Sadshivrao undertook his first campaign in Karnataka in 1746 because Babuji Naik of Baramati and Fateh Singh Bhonsle of Akkalkot failed in the task assigned to them. Sadshivrao left Satara on 5 December 1746 with a force of 20,000. He also joined Mahadoba Purandare and Sakharam Bapu as his political advisers. The campaign continued till May 1747 mostly in the western Karnatak region. In January 1747 he won his first battle at Ajra, south of Kolhapur. The Navab of Savnur was chastised, the fort of Bahadur Benda was reduced and chauth was levied from the region between the rivers Krishna and Tungabhadra. All together 36 parganas were captured in this campaign.

Sadashivrao's first military achievement was in 1760 in Carnatic region with Mahadjipant Purandare and Sakharam Bapu Bokil serving as advisers and commanders under him. He conquered from the Nawab of Savanur and subsequently annexed the cities of Kittur, Parasgad, Gokak, Yadwad, Bagalkot, Badami, Navalgund, Umbal, Giri, Torgal, Haliyal, Harihar and Basavapatna.

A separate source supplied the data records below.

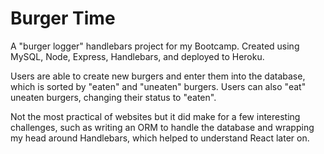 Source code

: # Burger Time
A "burger logger" handlebars project for my Bootcamp. Created using MySQL, Node, Express, Handlebars, and deployed to Heroku.

Users are able to create new burgers and enter them into the database, which is sorted by "eaten" and "uneaten" burgers. Users can also "eat" uneaten burgers, changing their status to "eaten".

Not the most practical of websites but it did make for a few interesting challenges, such as writing an ORM to handle the database and wrapping my head around Handlebars, which helped to understand React later on.
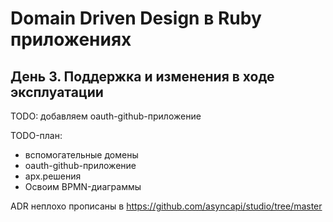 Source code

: # Domain Driven Design в Ruby приложениях

## День 3. Поддержка и изменения в ходе эксплуатации

TODO: добавляем oauth-github-приложение

TODO-план:
- вспомогательные домены
- oauth-github-приложение
- арх.решения
- Освоим BPMN-диаграммы


ADR неплохо прописаны в https://github.com/asyncapi/studio/tree/master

He crushed the revolt of Yamaji Shivdev.

Mahadjipant Purandare was Diwan of Peshwa during that period. Sadashivrao was Diwan of Bhosale of Nagpur. After the death of Chhattrapati Shahu, Ramchandrababa Shenvi suggested to Sadashivrao to take Peshwai of Kolhapur, but Nanasaheb Peshwa opposed this idea. Mahadjipant Purandare resigned and Sadashivrao became the Diwan of Peshwa.

He successfully led the Battle of Udgir which weakened the Nizam of Hyderabad. He won the fort of Daulatabad. The news of Ahmad Shah Abdali's march towards Delhi and the subsequent death of Dattaji Scindia at the battle of Burari Ghat had arrived. Therefore, Sadashivrao was called back from Udgir to Partur where the Council of war was held. It was decided that Sadashivrao would go north to resist the Afghans.

Third Battle of Panipat (Marathas vs Afghans)

In January 1760, news reached the prime minister Nanasaheb Peshwa that Ahmad Shah Durrani better known as Ahmad Shah Abdālī had invaded and captured the Punjab region.

Abdali had formed an alliance against the Marathas with other Rohilla chieftains principally Najib-ul-Daula and the Nawab of Awadh Shuja-ud-Daula. Abdali recruited Afghans displaced by the war.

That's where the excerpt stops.